**Data for review:**

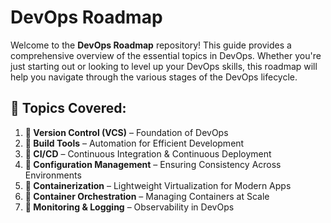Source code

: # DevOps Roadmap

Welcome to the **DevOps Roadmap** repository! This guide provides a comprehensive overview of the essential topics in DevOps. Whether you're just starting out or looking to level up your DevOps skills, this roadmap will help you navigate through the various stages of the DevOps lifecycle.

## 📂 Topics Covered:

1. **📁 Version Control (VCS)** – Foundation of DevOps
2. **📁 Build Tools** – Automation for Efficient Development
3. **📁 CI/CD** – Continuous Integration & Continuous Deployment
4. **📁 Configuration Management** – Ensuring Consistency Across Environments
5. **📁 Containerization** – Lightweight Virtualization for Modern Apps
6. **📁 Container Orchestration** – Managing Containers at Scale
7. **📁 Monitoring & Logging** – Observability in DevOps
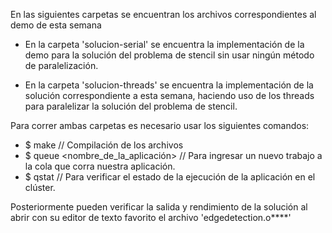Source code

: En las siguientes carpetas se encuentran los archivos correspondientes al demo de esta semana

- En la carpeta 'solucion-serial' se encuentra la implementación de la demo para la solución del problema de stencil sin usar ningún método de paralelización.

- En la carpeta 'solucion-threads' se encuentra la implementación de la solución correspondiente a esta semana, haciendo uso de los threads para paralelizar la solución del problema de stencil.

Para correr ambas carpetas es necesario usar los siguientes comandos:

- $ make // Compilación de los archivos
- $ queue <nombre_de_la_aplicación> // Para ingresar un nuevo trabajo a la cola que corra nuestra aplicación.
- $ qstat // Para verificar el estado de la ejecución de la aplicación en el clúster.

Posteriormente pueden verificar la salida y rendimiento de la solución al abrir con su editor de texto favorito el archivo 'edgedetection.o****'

* * *

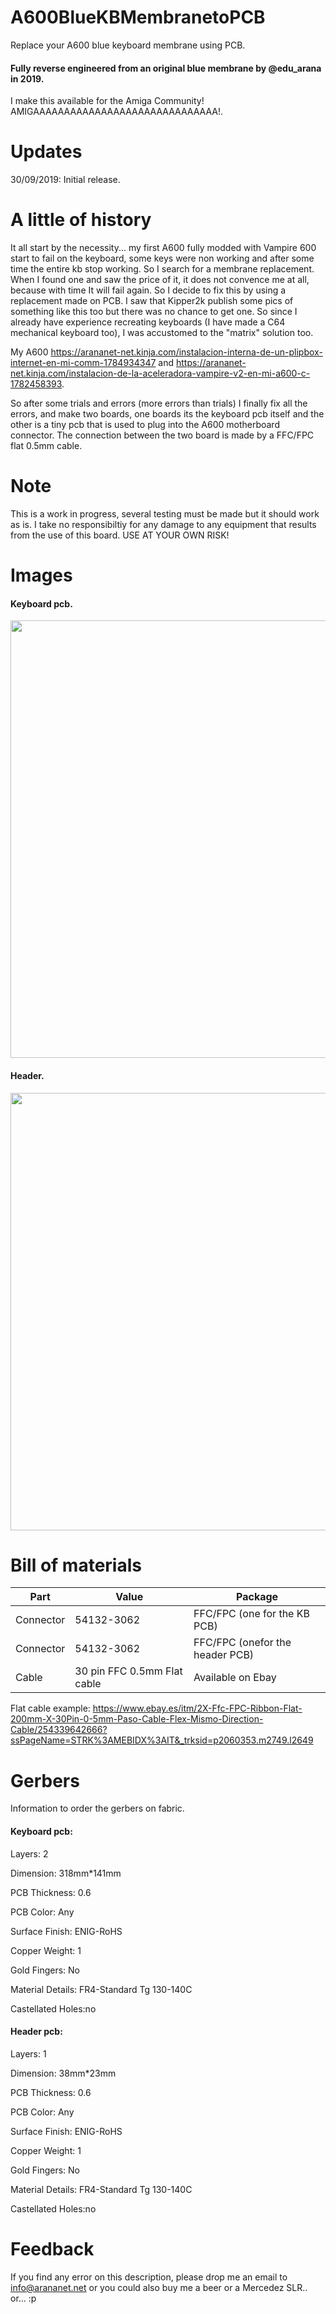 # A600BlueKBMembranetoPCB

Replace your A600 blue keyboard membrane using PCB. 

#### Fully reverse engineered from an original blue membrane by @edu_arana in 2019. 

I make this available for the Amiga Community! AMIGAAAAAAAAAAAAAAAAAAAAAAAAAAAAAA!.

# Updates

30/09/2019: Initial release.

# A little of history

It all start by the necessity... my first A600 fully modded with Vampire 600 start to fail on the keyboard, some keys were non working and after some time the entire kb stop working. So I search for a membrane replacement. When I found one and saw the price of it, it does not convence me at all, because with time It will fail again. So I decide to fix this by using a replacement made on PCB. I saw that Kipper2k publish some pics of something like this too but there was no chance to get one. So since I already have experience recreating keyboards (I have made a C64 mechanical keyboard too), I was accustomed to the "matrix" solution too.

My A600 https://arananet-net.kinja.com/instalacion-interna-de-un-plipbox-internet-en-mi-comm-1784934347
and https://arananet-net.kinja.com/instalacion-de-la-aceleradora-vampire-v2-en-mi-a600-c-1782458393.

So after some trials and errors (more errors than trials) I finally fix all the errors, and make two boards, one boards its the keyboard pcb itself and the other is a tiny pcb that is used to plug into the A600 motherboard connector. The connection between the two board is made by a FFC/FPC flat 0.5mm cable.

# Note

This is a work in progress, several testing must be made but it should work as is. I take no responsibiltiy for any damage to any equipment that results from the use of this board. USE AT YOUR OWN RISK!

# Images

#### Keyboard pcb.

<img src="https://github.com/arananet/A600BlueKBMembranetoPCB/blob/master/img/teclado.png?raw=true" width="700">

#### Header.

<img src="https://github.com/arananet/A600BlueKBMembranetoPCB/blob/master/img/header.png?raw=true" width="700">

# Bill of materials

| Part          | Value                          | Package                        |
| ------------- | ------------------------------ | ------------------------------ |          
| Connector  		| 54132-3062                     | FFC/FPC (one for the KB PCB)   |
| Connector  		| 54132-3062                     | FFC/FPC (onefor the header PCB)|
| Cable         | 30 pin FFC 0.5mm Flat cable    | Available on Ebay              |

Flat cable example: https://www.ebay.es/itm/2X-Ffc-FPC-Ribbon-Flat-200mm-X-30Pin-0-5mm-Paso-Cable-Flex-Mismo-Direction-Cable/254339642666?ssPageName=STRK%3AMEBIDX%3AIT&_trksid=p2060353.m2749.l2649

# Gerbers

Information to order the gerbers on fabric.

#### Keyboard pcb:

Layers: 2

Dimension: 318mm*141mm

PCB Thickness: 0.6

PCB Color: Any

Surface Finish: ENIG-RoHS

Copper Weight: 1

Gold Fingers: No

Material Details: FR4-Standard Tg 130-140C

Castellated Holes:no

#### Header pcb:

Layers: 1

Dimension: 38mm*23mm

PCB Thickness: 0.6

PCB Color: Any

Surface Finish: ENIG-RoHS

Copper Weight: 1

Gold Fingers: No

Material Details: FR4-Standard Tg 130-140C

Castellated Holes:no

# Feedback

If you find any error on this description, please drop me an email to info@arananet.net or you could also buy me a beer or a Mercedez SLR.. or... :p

* * *

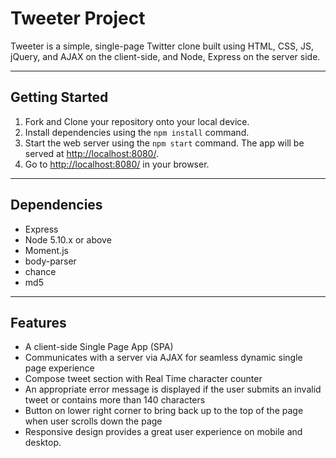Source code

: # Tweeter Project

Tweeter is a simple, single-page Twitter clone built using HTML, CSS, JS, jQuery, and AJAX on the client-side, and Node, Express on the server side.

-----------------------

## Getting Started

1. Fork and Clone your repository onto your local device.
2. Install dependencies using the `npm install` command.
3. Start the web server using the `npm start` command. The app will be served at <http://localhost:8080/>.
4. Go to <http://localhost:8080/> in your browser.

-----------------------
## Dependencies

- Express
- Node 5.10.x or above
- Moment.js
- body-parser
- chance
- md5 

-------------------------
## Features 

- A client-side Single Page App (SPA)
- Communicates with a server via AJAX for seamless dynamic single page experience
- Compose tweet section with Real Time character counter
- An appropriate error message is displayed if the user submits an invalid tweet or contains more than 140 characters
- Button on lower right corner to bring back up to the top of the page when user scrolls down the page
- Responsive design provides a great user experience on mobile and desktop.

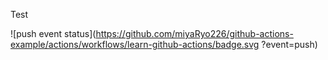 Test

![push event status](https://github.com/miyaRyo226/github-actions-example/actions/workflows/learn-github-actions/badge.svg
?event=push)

**How to complete this task:**
The answer consists of every line above in which the word "example" occurs.

**Result of the exercise:**
Flat cable example: https://www.ebay.es/itm/2X-Ffc-FPC-Ribbon-Flat-200mm-X-30Pin-0-5mm-Paso-Cable-Flex-Mismo-Direction-Cable/254339642666?ssPageName=STRK%3AMEBIDX%3AIT&_trksid=p2060353.m2749.l2649
![push event status](https://github.com/miyaRyo226/github-actions-example/actions/workflows/learn-github-actions/badge.svg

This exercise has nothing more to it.